- Born: Jean Hore 1882 Edinburgh, Scotland
- Died: 1967 (aged 84–85)
- Education: Karlsruhe Conservatorium, Germany
- Known for: Painting

= Jean Hunter Cowan =

British artist (1882–1967)

Jean Mildred Hunter Cowan née Hore, (1882–1967) was a Scottish artist who painted in oils and watercolours and was a portrait sculptor. She was also a keen sportswomen, a gifted amateur violinist and an early aviator.

==Biography==
Cowan was born in Edinburgh and educated at St Leonards School in St Andrews and at the Karlsruhe Conservatorium in Germany. During World War I she served with an ambulance organisation in France, during which time she completed numerous sketches of the unit's work and of her co-workers. Returning to Edinburgh she exhibited regularly with the Scottish Society of Women Artists and, later in life, served as the Society's president throughout the 1950s. Cowan became a member of the Society of Scottish Artists in 1945 and also exhibited with the Royal Scottish Academy and the Royal Scottish Watercolour Society. She exhibited both bronze sculptures and watercolour paintings with the Royal Glasgow Institute of the Fine Arts.

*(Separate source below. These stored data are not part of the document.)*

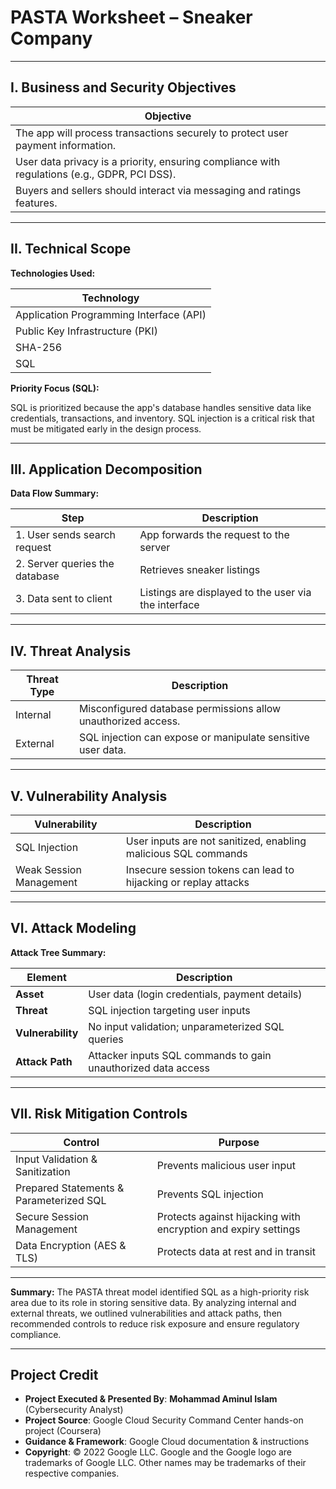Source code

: # PASTA Worksheet – Sneaker Company

---

## I. Business and Security Objectives

| Objective                                                                                   |
|---------------------------------------------------------------------------------------------|
| The app will process transactions securely to protect user payment information.             |
| User data privacy is a priority, ensuring compliance with regulations (e.g., GDPR, PCI DSS).|
| Buyers and sellers should interact via messaging and ratings features.                      |

---

## II. Technical Scope

**Technologies Used:**

| Technology                     |
|-------------------------------|
| Application Programming Interface (API) |
| Public Key Infrastructure (PKI)        |
| SHA-256                              |
| SQL                                   |

**Priority Focus (SQL):**

SQL is prioritized because the app's database handles sensitive data like credentials, transactions, and inventory. SQL injection is a critical risk that must be mitigated early in the design process.

---

## III. Application Decomposition

**Data Flow Summary:**

| Step                              | Description                                             |
|----------------------------------|---------------------------------------------------------|
| 1. User sends search request     | App forwards the request to the server                 |
| 2. Server queries the database   | Retrieves sneaker listings                             |
| 3. Data sent to client           | Listings are displayed to the user via the interface   |

---

## IV. Threat Analysis

| Threat Type  | Description                                                               |
|--------------|---------------------------------------------------------------------------|
| Internal     | Misconfigured database permissions allow unauthorized access.             |
| External     | SQL injection can expose or manipulate sensitive user data.               |

---

## V. Vulnerability Analysis

| Vulnerability               | Description                                                                 |
|----------------------------|-----------------------------------------------------------------------------|
| SQL Injection              | User inputs are not sanitized, enabling malicious SQL commands              |
| Weak Session Management    | Insecure session tokens can lead to hijacking or replay attacks             |

---

## VI. Attack Modeling

**Attack Tree Summary:**

| Element        | Description                                                                 |
|----------------|-----------------------------------------------------------------------------|
| **Asset**      | User data (login credentials, payment details)                              |
| **Threat**     | SQL injection targeting user inputs                                          |
| **Vulnerability** | No input validation; unparameterized SQL queries                        |
| **Attack Path**| Attacker inputs SQL commands to gain unauthorized data access               |

---

## VII. Risk Mitigation Controls

| Control                                   | Purpose                                                       |
|------------------------------------------|---------------------------------------------------------------|
| Input Validation & Sanitization          | Prevents malicious user input                                 |
| Prepared Statements & Parameterized SQL  | Prevents SQL injection                                         |
| Secure Session Management                | Protects against hijacking with encryption and expiry settings|
| Data Encryption (AES & TLS)              | Protects data at rest and in transit                          |

---

**Summary:**
The PASTA threat model identified SQL as a high-priority risk area due to its role in storing sensitive data. By analyzing internal and external threats, we outlined vulnerabilities and attack paths, then recommended controls to reduce risk exposure and ensure regulatory compliance.

---

## Project Credit  
- **Project Executed & Presented By**: **Mohammad Aminul Islam** (Cybersecurity Analyst)  
- **Project Source**: Google Cloud Security Command Center hands-on project (Coursera)  
- **Guidance & Framework**: Google Cloud documentation & instructions  
- **Copyright**: © 2022 Google LLC. Google and the Google logo are trademarks of Google LLC. Other names may be trademarks of their respective companies.  
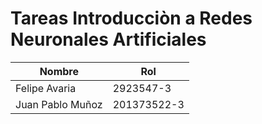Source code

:# Tareas Introducciòn a Redes Neuronales Artificiales


|Nombre| Rol|
|-----|-----|
|Felipe Avaria| 2923547-3 |    
|Juan Pablo Muñoz|  201373522-3|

Cowan travelled extensively throughout her life, especially in Africa and south-east Asia, and pursued several interests other than her art. In 1924 she won both the ladies golf championship of India and the ladies tennis doubles championship of Malaysia. She was a talented amateur violinist and in 1927 was the founding president of the Women's Section of the Edinburgh Society of Musicians. In 1911 Cowan learned to fly and at various times was claimed as either the first British, or the first Scottish, female solo pilot, with both these claims being strongly disputed by the Royal Aeronautical Society.